─── Available data
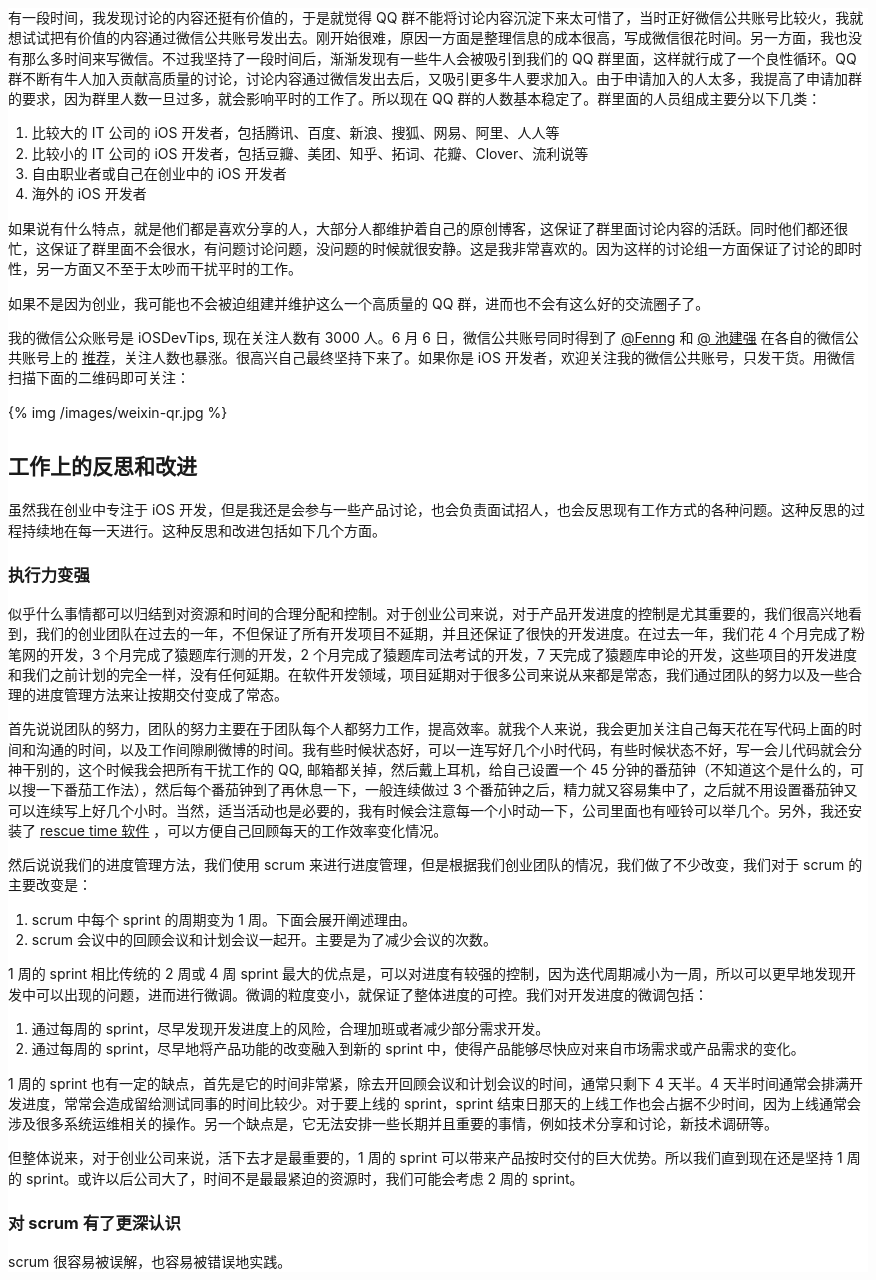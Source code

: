 有一段时间，我发现讨论的内容还挺有价值的，于是就觉得 QQ 群不能将讨论内容沉淀下来太可惜了，当时正好微信公共账号比较火，我就想试试把有价值的内容通过微信公共账号发出去。刚开始很难，原因一方面是整理信息的成本很高，写成微信很花时间。另一方面，我也没有那么多时间来写微信。不过我坚持了一段时间后，渐渐发现有一些牛人会被吸引到我们的 QQ 群里面，这样就行成了一个良性循环。QQ 群不断有牛人加入贡献高质量的讨论，讨论内容通过微信发出去后，又吸引更多牛人要求加入。由于申请加入的人太多，我提高了申请加群的要求，因为群里人数一旦过多，就会影响平时的工作了。所以现在 QQ 群的人数基本稳定了。群里面的人员组成主要分以下几类：

 1. 比较大的 IT 公司的 iOS 开发者，包括腾讯、百度、新浪、搜狐、网易、阿里、人人等
 2. 比较小的 IT 公司的 iOS 开发者，包括豆瓣、美团、知乎、拓词、花瓣、Clover、流利说等
 3. 自由职业者或自己在创业中的 iOS 开发者
 4. 海外的 iOS 开发者

如果说有什么特点，就是他们都是喜欢分享的人，大部分人都维护着自己的原创博客，这保证了群里面讨论内容的活跃。同时他们都还很忙，这保证了群里面不会很水，有问题讨论问题，没问题的时候就很安静。这是我非常喜欢的。因为这样的讨论组一方面保证了讨论的即时性，另一方面又不至于太吵而干扰平时的工作。

如果不是因为创业，我可能也不会被迫组建并维护这么一个高质量的 QQ 群，进而也不会有这么好的交流圈子了。

我的微信公众账号是 iOSDevTips, 现在关注人数有 3000 人。6 月 6 日，微信公共账号同时得到了 [@Fenng](http://hutu.me/) 和 [@ 池建强](http://macshuo.com/) 在各自的微信公共账号上的 [推荐](http://macshuo.com/?p=529)，关注人数也暴涨。很高兴自己最终坚持下来了。如果你是 iOS 开发者，欢迎关注我的微信公共账号，只发干货。用微信扫描下面的二维码即可关注：

{% img /images/weixin-qr.jpg %}

## 工作上的反思和改进

虽然我在创业中专注于 iOS 开发，但是我还是会参与一些产品讨论，也会负责面试招人，也会反思现有工作方式的各种问题。这种反思的过程持续地在每一天进行。这种反思和改进包括如下几个方面。

### 执行力变强

似乎什么事情都可以归结到对资源和时间的合理分配和控制。对于创业公司来说，对于产品开发进度的控制是尤其重要的，我们很高兴地看到，我们的创业团队在过去的一年，不但保证了所有开发项目不延期，并且还保证了很快的开发进度。在过去一年，我们花 4 个月完成了粉笔网的开发，3 个月完成了猿题库行测的开发，2 个月完成了猿题库司法考试的开发，7 天完成了猿题库申论的开发，这些项目的开发进度和我们之前计划的完全一样，没有任何延期。在软件开发领域，项目延期对于很多公司来说从来都是常态，我们通过团队的努力以及一些合理的进度管理方法来让按期交付变成了常态。

首先说说团队的努力，团队的努力主要在于团队每个人都努力工作，提高效率。就我个人来说，我会更加关注自己每天花在写代码上面的时间和沟通的时间，以及工作间隙刷微博的时间。我有些时候状态好，可以一连写好几个小时代码，有些时候状态不好，写一会儿代码就会分神干别的，这个时候我会把所有干扰工作的 QQ, 邮箱都关掉，然后戴上耳机，给自己设置一个 45 分钟的番茄钟（不知道这个是什么的，可以搜一下番茄工作法），然后每个番茄钟到了再休息一下，一般连续做过 3 个番茄钟之后，精力就又容易集中了，之后就不用设置番茄钟又可以连续写上好几个小时。当然，适当活动也是必要的，我有时候会注意每一个小时动一下，公司里面也有哑铃可以举几个。另外，我还安装了 [rescue time 软件](https://www.rescuetime.com/) ，可以方便自己回顾每天的工作效率变化情况。

然后说说我们的进度管理方法，我们使用 scrum 来进行进度管理，但是根据我们创业团队的情况，我们做了不少改变，我们对于 scrum 的主要改变是：

 1. scrum 中每个 sprint 的周期变为 1 周。下面会展开阐述理由。
 2. scrum 会议中的回顾会议和计划会议一起开。主要是为了减少会议的次数。

1 周的 sprint 相比传统的 2 周或 4 周 sprint 最大的优点是，可以对进度有较强的控制，因为迭代周期减小为一周，所以可以更早地发现开发中可以出现的问题，进而进行微调。微调的粒度变小，就保证了整体进度的可控。我们对开发进度的微调包括：

 1. 通过每周的 sprint，尽早发现开发进度上的风险，合理加班或者减少部分需求开发。
 2. 通过每周的 sprint，尽早地将产品功能的改变融入到新的 sprint 中，使得产品能够尽快应对来自市场需求或产品需求的变化。

1 周的 sprint 也有一定的缺点，首先是它的时间非常紧，除去开回顾会议和计划会议的时间，通常只剩下 4 天半。4 天半时间通常会排满开发进度，常常会造成留给测试同事的时间比较少。对于要上线的 sprint，sprint 结束日那天的上线工作也会占据不少时间，因为上线通常会涉及很多系统运维相关的操作。另一个缺点是，它无法安排一些长期并且重要的事情，例如技术分享和讨论，新技术调研等。

但整体说来，对于创业公司来说，活下去才是最重要的，1 周的 sprint 可以带来产品按时交付的巨大优势。所以我们直到现在还是坚持 1 周的 sprint。或许以后公司大了，时间不是最最紧迫的资源时，我们可能会考虑 2 周的 sprint。

### 对 scrum 有了更深认识

scrum 很容易被误解，也容易被错误地实践。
──────
• **Problem to work on**
Copy out the line containing "1 周的 sprint 相比传统的", then every line after it through the end of the listing, exactly and with nothing else.

• **Output for this exercise**
1 周的 sprint 相比传统的 2 周或 4 周 sprint 最大的优点是，可以对进度有较强的控制，因为迭代周期减小为一周，所以可以更早地发现开发中可以出现的问题，进而进行微调。微调的粒度变小，就保证了整体进度的可控。我们对开发进度的微调包括：

 1. 通过每周的 sprint，尽早发现开发进度上的风险，合理加班或者减少部分需求开发。
 2. 通过每周的 sprint，尽早地将产品功能的改变融入到新的 sprint 中，使得产品能够尽快应对来自市场需求或产品需求的变化。

1 周的 sprint 也有一定的缺点，首先是它的时间非常紧，除去开回顾会议和计划会议的时间，通常只剩下 4 天半。4 天半时间通常会排满开发进度，常常会造成留给测试同事的时间比较少。对于要上线的 sprint，sprint 结束日那天的上线工作也会占据不少时间，因为上线通常会涉及很多系统运维相关的操作。另一个缺点是，它无法安排一些长期并且重要的事情，例如技术分享和讨论，新技术调研等。

但整体说来，对于创业公司来说，活下去才是最重要的，1 周的 sprint 可以带来产品按时交付的巨大优势。所以我们直到现在还是坚持 1 周的 sprint。或许以后公司大了，时间不是最最紧迫的资源时，我们可能会考虑 2 周的 sprint。

### 对 scrum 有了更深认识

scrum 很容易被误解，也容易被错误地实践。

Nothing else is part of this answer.